Mittwoch, 25. September 2013

Memories of Amakhala




Hi everyone!
I was so happy to be able to upload some pics for you yesterday that I did not take the time to write anything down.
But I am sure you are all interested in hearing about the game drives I did at Amakhala.

So let us start from the beginning.

First I had to get a cab from Port Elizabeth to Amakhala which is about 1 hour away by car. The scenery to get there is tremendous. I do love the Western Cape but the Eastern Cape has great vegetation and so much wildlife to offer!!!
As I had written before I was supposed to stay at the Woodbury Tented Camp but since I would have been the only tourist there, I was "upgraded" to the Woodbury Lodge, and I can only say, it was a blessing. First of all, nights and mornings were super cold, around 5 degrees, so staying in a tent might have felt much too cold.
As I arrived at the Woodbury Lodge around 1 o'clock, an American couple with their daughter was checking in and we got on well from the beginning. We were greeted with a sweet drink which I could not identify. Maybe a Rooibos with fizzy lemonade?
I was brought up to my lodge which was at the top of the site. The wooden stairs to get up there were wide and lit up at night.
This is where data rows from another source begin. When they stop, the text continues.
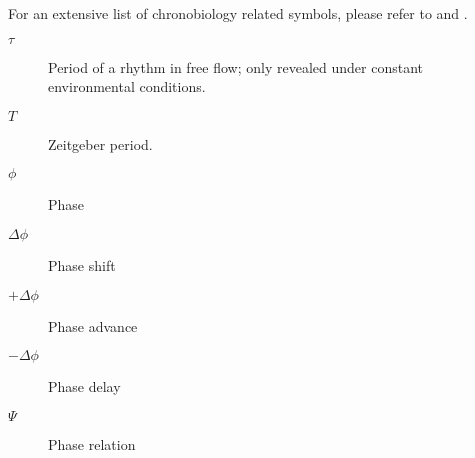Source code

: \begin{simbolos}

For an extensive list of chronobiology related symbols, please refer to
\textcite{aschoff1965} and \textcite{marques2012}.

\begin{description}
\item[\(\tau\)]
\hspace{20cm}

Period of a rhythm in free flow; only revealed under constant
environmental conditions.
\item[\(T\)]
\hspace{20cm}

Zeitgeber period.
\item[\(\phi\)]
\hspace{20cm}

Phase
\item[\(\Delta\phi\)]
\hspace{20cm}

Phase shift
\item[\(+\Delta\phi\)]
\hspace{20cm}

Phase advance
\item[\(-\Delta\phi\)]
\hspace{20cm}

Phase delay
\item[\(\Psi\)]
\hspace{20cm}

Phase relation
\end{description}

\end{simbolos}


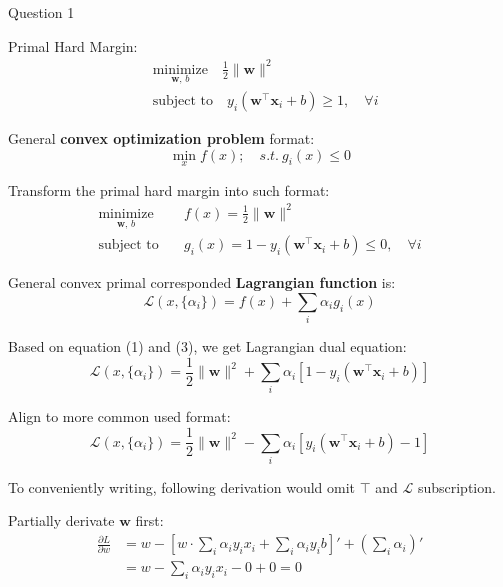 \documentclass[a4paper,12pt]{article}
\begin{document}
Question 1

Primal Hard Margin:
\begin{equation}
    \begin{aligned}
        &\underset{\mathbf{w},\,b}{\text{minimize}} \quad \frac{1}{2} \|\mathbf{w}\|^2 \\
        &\text{subject to} \quad y_i (\mathbf{w}^\top \mathbf{x}_i + b) \geq 1, \quad \forall i
    \end{aligned}
\end{equation}

General \textbf{convex optimization problem} format:
\begin{equation}
    \min_xf(x);\quad s.t. ~g_i(x)\leq 0
\end{equation}

Transform the primal hard margin into such format:
\begin{equation}
    \begin{aligned}
        \underset{\mathbf{w},\,b}{\text{minimize}} \quad &f(x) = \frac{1}{2} \|\mathbf{w}\|^2 \\
        \text{subject to} \quad &g_i(x) = 1 - y_i (\mathbf{w}^\top \mathbf{x}_i + b) \leq 0, \quad \forall i
    \end{aligned}
\end{equation}

General convex primal corresponded \textbf{Lagrangian function} is:
\begin{equation}
    \mathcal{L}(x, \{\alpha_i\}) = f(x) + \sum_i\alpha_ig_i(x)
\end{equation}

Based on equation (1) and (3), we get Lagrangian dual equation:
\begin{equation}
    \mathcal{L}(x, \{\alpha_i\}) = \frac{1}{2} \|\mathbf{w}\|^2 + \sum_i\alpha_i \left[1 - y_i (\mathbf{w}^\top \mathbf{x}_i + b)\right]
\end{equation}

Align to more common used format:
\begin{equation}
    \mathcal{L}(x, \{\alpha_i\}) = \frac{1}{2} \|\mathbf{w}\|^2 - \sum_i\alpha_i \left[y_i (\mathbf{w}^\top \mathbf{x}_i + b) - 1 \right]
\end{equation}

To conveniently writing, following derivation would omit $\top$ and $\mathcal{L}$ subscription.

Partially derivate $\textbf{w}$ first:
\begin{equation}
    \begin{aligned}
        \frac{\partial L}{\partial w} &= w - \left[w\cdot \sum_i\alpha_iy_ix_i + \sum_i\alpha_iy_ib \right]' + (\sum_i\alpha_i)' \\
        &= w - \sum_i\alpha_iy_ix_i - 0 + 0 = 0
    \end{aligned}
\end{equation}
\end{document}

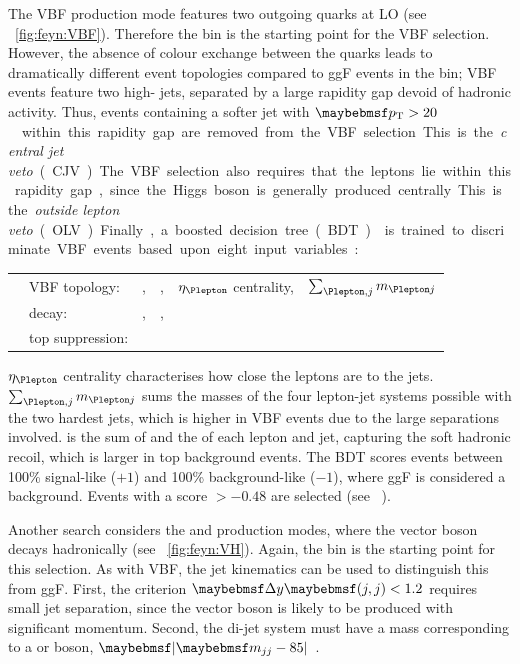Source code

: The VBF production mode features two outgoing quarks at LO (see 
\Figure~\ref{fig:feyn:VBF}). 
Therefore the \twojet bin is the starting point for the VBF selection. However, the 
absence of colour exchange between the quarks leads to dramatically different event 
topologies compared to ggF events in the \twojet bin; VBF events feature two high-\pt 
jets, separated by a large rapidity gap devoid of hadronic activity. Thus, events 
containing a softer jet with \unit{$\pt > 20$}{\GeV} within this rapidity gap are removed 
from the VBF selection. This is the \textit{central jet veto} (CJV). The VBF selection 
also requires that the leptons lie within this rapidity gap, since the Higgs boson is 
generally produced centrally. This is the \textit{outside lepton veto} (OLV). Finally, a 
boosted decision tree (BDT) \cite{TMVA} is trained to discriminate VBF events based upon 
eight input variables:

\begin{listliketab}
	\begin{tabular}{Ll@{\hskip 0.3in}llll}
		\textbullet & VBF topology:    & \mjj, &\dyjj, &$\eta_{\Plepton}$ centrality, &$\sum_{\Plepton, j} m_{\Plepton j}$ \\
		\textbullet & \HWW decay:      & \mll, &\dphill, &\mt \\
		\textbullet & top suppression: & \pttot \\
	\end{tabular}
\end{listliketab}

\noindent
$\eta_{\Plepton}$ centrality characterises how close the leptons are to the jets. 
$\sum_{\Plepton, j} m_{\Plepton j}$ sums the masses of the four lepton-jet systems 
possible with the two hardest jets, which is higher in VBF events due to the large 
separations involved. \pttot is the sum of \corrtrackmetvec and the \ptvec of each lepton 
and jet, capturing the soft hadronic recoil, which is larger in top background events. 
The BDT scores events between 100\% signal-like ($+1$) and 100\% background-like ($-1$), 
where ggF is considered a background. Events with a score $> -0.48$ are selected (see 
\Figure~).

Another search considers the \WH and \ZH production modes, where the vector boson decays 
hadronically (see \Figure~\ref{fig:feyn:VH}). Again, the \twojet bin is the starting 
point for this selection. As with VBF, the jet kinematics can be used to distinguish this 
from ggF. First, the criterion $\dyjj < 1.2$ requires small jet separation, since the 
vector boson is likely to be produced with significant momentum. Second, the di-jet 
system must have a mass corresponding to a \PW or \PZ boson, 
\unit{$\mods{\mjj - 85}$}{\GeV}.

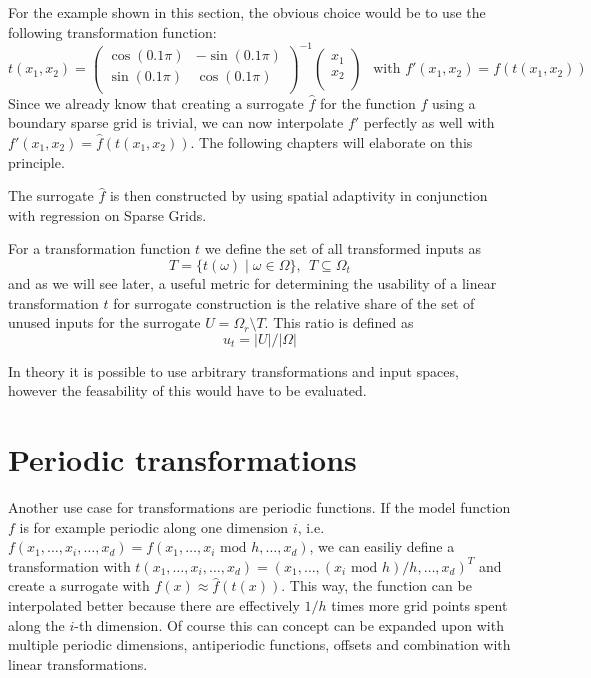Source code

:\documentclass[
  a4paper,  %
  twoside,  %
  bibliography=totoc,
  headsepline,
  cleardoublepage=empty,
  parskip=half,
  draft=false
]{scrbook}
\begin{document}
For the example shown in this section, the obvious choice would be to use the following transformation function:
\begin{equation}
t(x_1,x_2)=\begin{pmatrix}
    \cos(0.1 \pi) & -\sin(0.1 \pi)\\
    \sin(0.1 \pi) & \cos(0.1 \pi)
    \\
  \end{pmatrix}^{-1} \begin{pmatrix}
    x_1 \\ x_2
    \\
  \end{pmatrix} ~~ \text{ with } f'(x_1,x_2)=f(t(x_1,x_2)) 
\end{equation}
Since we already know that creating a surrogate $\hat{f}$ for the function $f$ using a boundary sparse grid is trivial, we can now interpolate $f'$ perfectly as well with $f'(x_1,x_2)=\hat{f}(t(x_1,x_2))$.
The following chapters will elaborate on this principle.


The surrogate $\hat{f}$ is then constructed by using spatial adaptivity in conjunction with regression on Sparse Grids.
\begin{definition}
For a transformation function $t$ we define the set of all transformed inputs as
\begin{equation}
T=\{t(\omega)\mid \omega\in\Omega\}, ~~ T \subseteq \Omega_t
\end{equation}
and as we will see later, a useful metric for determining the usability of a linear transformation $t$ for surrogate construction is the relative share of the set of unused inputs for the surrogate $U=\Omega_r \setminus T$.
This ratio is defined as
\begin{equation}
u_t = |U| / |\Omega|
\end{equation}
\end{definition}

In theory it is possible to use arbitrary transformations and input spaces, however the feasability of this would have to be evaluated.

\section{Periodic transformations}

Another use case for transformations are periodic functions.
If the model function $f$ is for example periodic along one dimension $i$, i.e. $f(x_1,\dots,x_i,\dots,x_d)=f(x_1,\dots,x_i\text{ mod } h, \dots,x_d)$, we can easiliy define a transformation with $t(x_1,\dots,x_i,\dots,x_d)=(x_1,\dots,(x_i\text{ mod } h) /h, \dots,x_d)^T$ and create a surrogate with $f(x) \approx \hat{f}(t(x))$.
This way, the function can be interpolated better because there are effectively $1 / h$ times more grid points spent along the $i$-th dimension.
Of course this can concept can be expanded upon with multiple periodic dimensions, antiperiodic functions, offsets and combination with linear transformations.
\end{document}
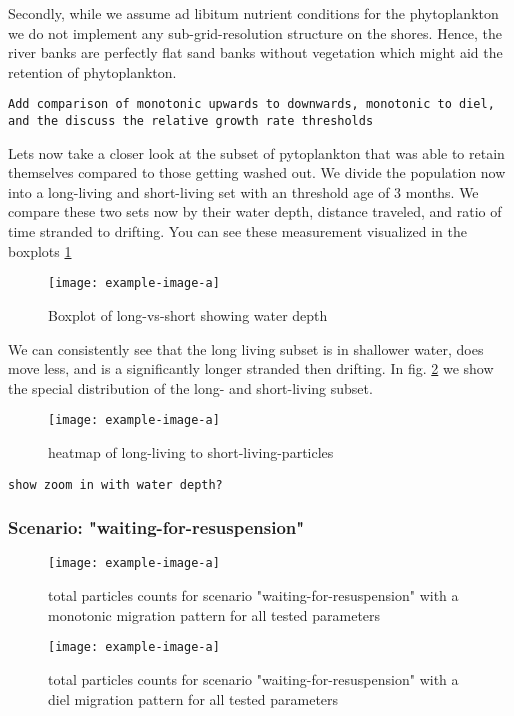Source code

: Secondly, while we assume ad libitum nutrient conditions for the phytoplankton we do not implement any sub-grid-resolution structure on the shores.
Hence, the river banks are perfectly flat sand banks without vegetation which might aid the retention of phytoplankton.

\texttt{Add comparison of monotonic upwards to downwards, monotonic to diel, and the discuss the relative growth rate thresholds}

Lets now take a closer look at the subset of pytoplankton that was able to retain themselves compared to those getting washed out.
We divide the population now into a long-living and short-living set with an threshold age of 3 months.
We compare these two sets now by their water depth, distance traveled, and ratio of time stranded to drifting.
You can see these measurement visualized in the boxplots \ref{fig:migration-long-vs-short}

\begin{figure}
    \texttt{[image: example-image-a]}
    \caption[]{Boxplot of long-vs-short showing water depth}
    \label{fig:migration-long-vs-short}
\end{figure}

We can consistently see that the long living subset is in shallower water, does move less, and is a significantly longer stranded then drifting.
In fig. \ref{fig:migration-long-vs-short-heatmap} we show the special distribution of the long- and short-living subset.

\begin{figure}
    \texttt{[image: example-image-a]}
    \caption[]{heatmap of long-living to short-living-particles}
    \label{fig:migration-long-vs-short-heatmap}
\end{figure}

\texttt{show zoom in with water depth?}

\subsubsection*{Scenario: "waiting-for-resuspension"}

\begin{figure}
    \texttt{[image: example-image-a]}
    \caption[]{total particles counts for scenario "waiting-for-resuspension" with a monotonic migration pattern for all tested parameters}
    \label{fig:stranded-monotonic-particle-counts}
\end{figure}
\begin{figure}
    \texttt{[image: example-image-a]}
    \caption[]{total particles counts for scenario "waiting-for-resuspension" with a diel migration pattern for all tested parameters}
    \label{fig:stranded-diel-particle-counts}
\end{figure}

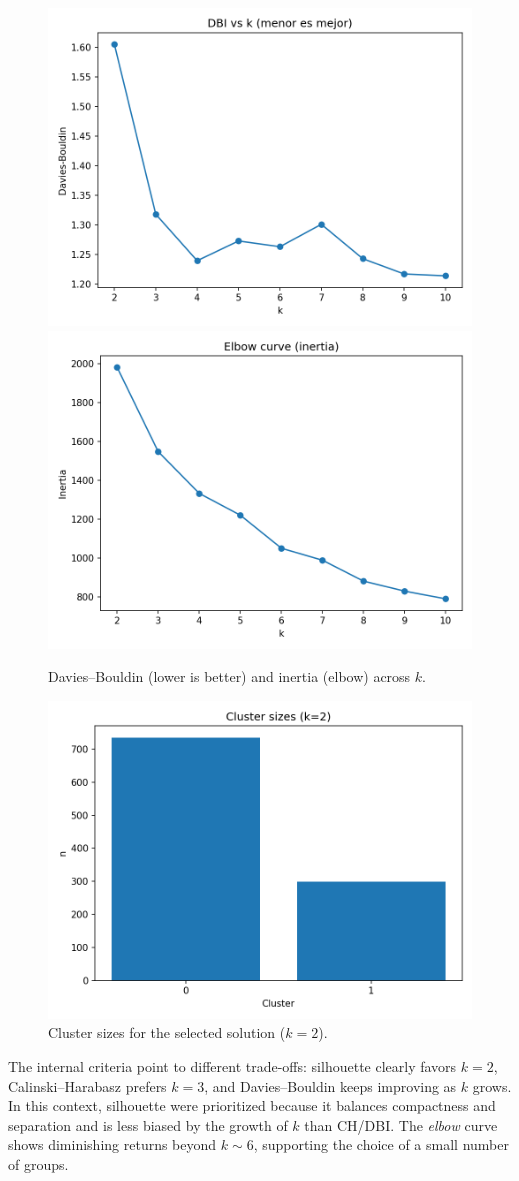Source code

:\documentclass[journal]{IEEEtran}
\begin{document}
\begin{figure}[htbp]
	\centering
	\includegraphics[width=.48\linewidth]{assets/dbi_vs_k.png}\hfill
	\includegraphics[width=.48\linewidth]{assets/elbow_inertia.png}
	\caption{Davies--Bouldin (lower is better) and inertia (elbow) across $k$.}
	\label{fig:dbi-kmeans}\label{fig:elbow-kmeans}
\end{figure}

\begin{figure}[htbp]
	\centering
	\includegraphics[width=.55\linewidth]{assets/cluster_sizes_k2.png}
	\caption{Cluster sizes for the selected solution ($k{=}2$).}
	\label{fig:sizes-k2}
\end{figure}
The internal criteria point to different trade-offs:
silhouette clearly favors \textbf{$k{=}2$}, Calinski--Harabasz prefers \textbf{$k{=}3$},
and Davies--Bouldin keeps improving as $k$ grows. In this context, 
silhouette were prioritized because it balances compactness and separation and is less biased by the growth
of $k$ than CH/DBI. The \emph{elbow} curve shows diminishing returns beyond $k{\sim}6$,
supporting the choice of a small number of groups.
\end{document}
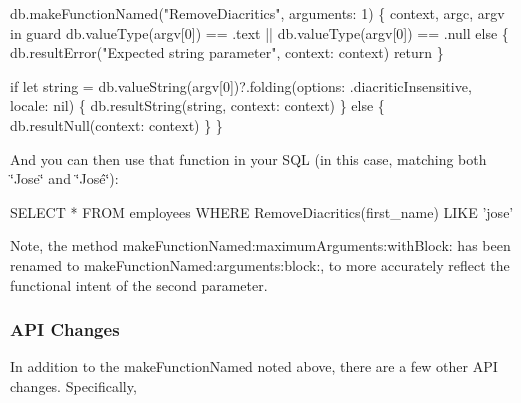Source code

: \begin{DoxyCode}
db.makeFunctionNamed("RemoveDiacritics", arguments: 1) \{ context, argc, argv in
    guard db.valueType(argv[0]) == .text || db.valueType(argv[0]) == .null else \{
        db.resultError("Expected string parameter", context: context)
        return
    \}

    if let string = db.valueString(argv[0])?.folding(options: .diacriticInsensitive, locale: nil) \{
        db.resultString(string, context: context)
    \} else \{
        db.resultNull(context: context)
    \}
\}
\end{DoxyCode}


And you can then use that function in your S\+QL (in this case, matching both \char`\"{}\+Jose\char`\"{} and \char`\"{}\+José\char`\"{})\+:


\begin{DoxyCode}
\textcolor{keyword}{SELECT} * \textcolor{keyword}{FROM} employees \textcolor{keyword}{WHERE} RemoveDiacritics(first\_name) \textcolor{keyword}{LIKE} \textcolor{stringliteral}{'jose'}
\end{DoxyCode}


Note, the method {\ttfamily make\+Function\+Named\+:maximum\+Arguments\+:with\+Block\+:} has been renamed to {\ttfamily make\+Function\+Named\+:arguments\+:block\+:}, to more accurately reflect the functional intent of the second parameter.

\subsubsection*{A\+PI Changes}

In addition to the {\ttfamily make\+Function\+Named} noted above, there are a few other A\+PI changes. Specifically,


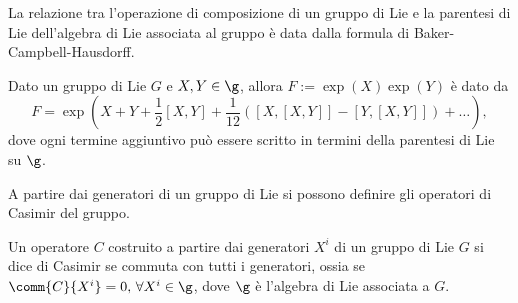 La relazione tra l'operazione di composizione di un gruppo di Lie e la parentesi di Lie dell'algebra di Lie associata al gruppo è data dalla formula di Baker-Campbell-Hausdorff.
\begin{teo}
    Dato un gruppo di Lie $G$ e $X,Y\in\g$, allora $F:=\exp(X)\exp(Y)$ è dato da
    \begin{equation}
        F= \exp\left(X + Y + \frac{1}{2}[X, Y] + \frac{1}{12}([X, [X, Y]] - [Y, [X, Y]]) + \ldots \right),
    \end{equation}
    dove ogni termine aggiuntivo può essere scritto in termini della parentesi di Lie su $\g$.
\end{teo}
A partire dai generatori di un gruppo di Lie si possono definire gli operatori di Casimir del gruppo.
\begin{defn}
    Un operatore $C$ costruito a partire dai generatori $X^i$ di un gruppo di Lie $G$ si dice di Casimir se commuta con tutti i generatori, ossia se $\comm{C}{X^i} = 0,\,\forall X^i\in\g$, dove $\g$ è l'algebra di Lie associata a $G$.
\end{defn}

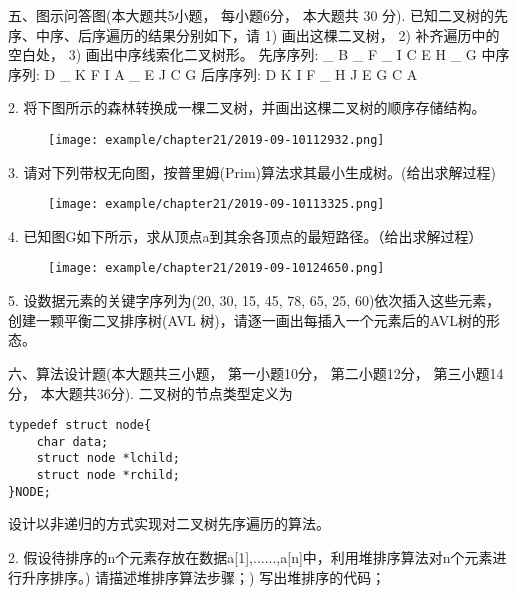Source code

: 五、图示问答图(本大题共5小题， 每小题6分， 本大题共 30 分). 已知二叉树的先序、中序、后序遍历的结果分别如下，请 
1) 画出这棵二叉树，
2) 补齐遍历中的空白处，
3) 画出中序线索化二叉树形。
先序序列: \_ B \_ F \_ I C E H \_ G
中序序列: D \_ K F I A \_ E J C G
后序序列: D K I F \_ H J E G C A

2. 将下图所示的森林转换成一棵二叉树，并画出这棵二叉树的顺序存储结构。\newline
\begin{figure}[H]
	\centering  %
	\texttt{[image: example/chapter21/2019-09-10112932.png]}
\end{figure} 

3. 请对下列带权无向图，按普里姆(Prim)算法求其最小生成树。(给出求解过程)\newline
\begin{figure}[H]
	\centering  %
	\texttt{[image: example/chapter21/2019-09-10113325.png]}
\end{figure} 

4. 已知图G如下所示，求从顶点a到其余各顶点的最短路径。（给出求解过程）\newline
\begin{figure}[H]
	\centering  %
	\texttt{[image: example/chapter21/2019-09-10124650.png]}
\end{figure} 

5. 设数据元素的关键字序列为(20, 30, 15, 45, 78, 65, 25, 60)依次插入这些元素，创建一颗平衡二叉排序树(AVL 树)，请逐一画出每插入一个元素后的AVL树的形态。\newline

六、算法设计题(本大题共三小题， 第一小题10分， 第二小题12分， 第三小题14分， 本大题共36分). 二叉树的节点类型定义为\newline

\begin{lstlisting}[basicstyle=\small\ttfamily, caption={}, numbers=none]
typedef struct node{
	char data;
	struct node *lchild;
	struct node *rchild;
}NODE;
\end{lstlisting}
设计以非递归的方式实现对二叉树先序遍历的算法。\newline

2. 假设待排序的n个元素存放在数据a[1],......,a[n]中，利用堆排序算法对n个元素进行升序排序。) 请描述堆排序算法步骤；) 写出堆排序的代码； \newline


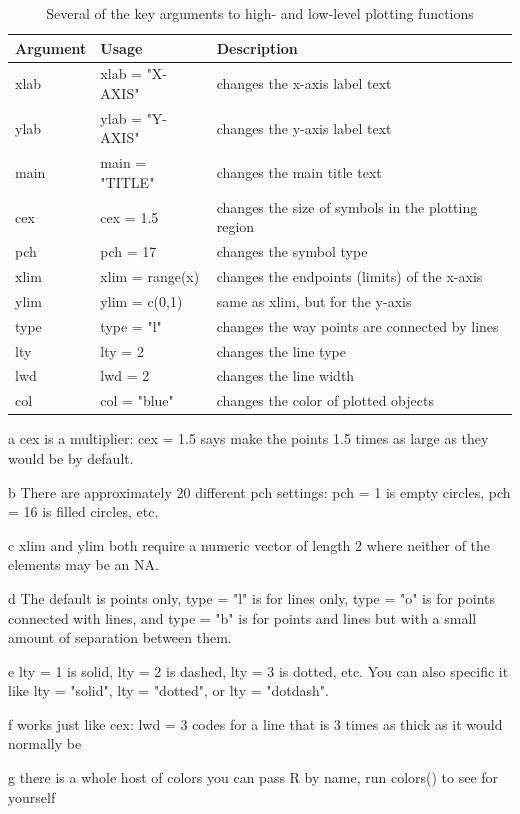 \documentclass[]{book}
\theoremstyle{definition}
\theoremstyle{definition}
\theoremstyle{definition}
\theoremstyle{remark}
\begin{document}
\begin{table}
\caption{\label{tab:plot-arg-table-pdf}Several of the key arguments to high- and low-level plotting functions}
\centering
\begin{threeparttable}
\begin{tabular}[t]{>{\ttfamily}l>{\ttfamily}l>{\raggedright\arraybackslash}p{25em}}
\toprule
Argument & Usage & Description\\
\midrule
xlab & xlab = "X-AXIS" & changes the x-axis label text\\
ylab & ylab = "Y-AXIS" & changes the y-axis label text\\
main & main = "TITLE" & changes the main title text\\
cex & cex = 1.5 & changes the size of symbols in the plotting region\\
pch & pch = 17 & changes the symbol type\\
\addlinespace
xlim & xlim = range(x) & changes the endpoints (limits) of the x-axis\\
ylim & ylim = c(0,1) & same as xlim, but for the y-axis\\
type & type = "l" & changes the way points are connected by lines\\
lty & lty = 2 & changes the line type\\
lwd & lwd = 2 & changes the line width\\
col & col = "blue" & changes the color of plotted objects\\
\bottomrule
\end{tabular}
\begin{tablenotes}
\item[a] cex is a multiplier: cex = 1.5 says make the points 1.5 times as large as they would be by default.
\item[b] There are approximately 20 different pch settings: pch = 1 is empty circles, pch = 16 is filled circles, etc.
\item[c] xlim and ylim both require a numeric vector of length 2 where neither of the elements may be an NA.
\item[d] The default is points only, type = "l" is for lines only, type = "o" is for points connected with lines, and type = "b" is for points and lines but with a small amount of separation between them.
\item[e] lty = 1 is solid, lty = 2 is dashed, lty = 3 is dotted, etc. You can also specific it like lty = "solid", lty = "dotted", or lty = "dotdash".
\item[f] works just like cex: lwd = 3 codes for a line that is 3 times as thick as it would normally be
\item[g] there is a whole host of colors you can pass R by name, run colors() to see for yourself
\end{tablenotes}
\end{threeparttable}
\end{table}
\end{document}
As you could see from the pics, the lodge was really comfortable and the best was the electric blanket for the cold nights.
Just after 2 p.m., we got our lunch and left off on our first game drive around 3 o'clock. My greatest worry, "where to go to the toilet while in the bush???" was soon relieved thanks to Marylise, a Canadian traveller, who told me, that is possible to go behind a bush. With that piece of information, I was able to relax a little already. ;o)
So off we went and we froze!!! You will not believe it, but there was such a strong wind and although I was wearing a fleece jacket and a rain jacket, I turned into an icicle within minutes. In the LandRover there were ponchos and blankets but nothing helped. It just felt awfully cold.
The first animals we got to see were the black wildebeests or gnus. Those guys have a long white tail and jump up and down like crazy creating large dust clouds over the plains. Here they call them the bush clowns because of their behaviour. Some zebras were also grazing nearby so we could look at two groups of animals next to each other which was great because it felt so harmonious.
We also got to see impalas and different types of bucks or antelopes.
Kyle, our guide, who is a true "bush man", in his heart at least, was telling us about all the different mammals and birds we were looking out. At the beginning of the drive, he had found some rhino dung and showed it to us and a couple of hours later he stopped the truck and there they were. Four beautiful rhinos, grazing away and not a bit interested in us, humans. To see these endangered animals, roaming freely in this beautiful scenery was a very special moment. Anyone who knows me, knows how upset I get when I hear of people killing rhinos, elephants, whales, or any other kind of endangered species or even common animals. So you can imagine, how much it meant to me to see them so free, unhurt and relaxed. We stayed there for almost a half hour. Then as we drove off, the sun was starting to set. A little further away, Kyle stopped the truck and we got off to have a glass of wine, some crackers with cheese in the middle of the bush. He also checked the bushes around to find suitable ones for our "personal" needs. The women got a "ladies' bush" and the men got another type of bush. :o)
When we finally left, we still had to drive 20 minutes to reach the lodges where we got greeted with a hot chocolate with Amarula which we could enjoy by the fire. Around 7, we got a candlelit dinner. We all sat around a long table and we could get to know each other a little better and talk about the animals we had seen. As I headed off for my lodge, I was really frozen and it is an even greater surprise to find out the lodge lit up, and the electrical blanket was on, so my bed was just perfectly warm!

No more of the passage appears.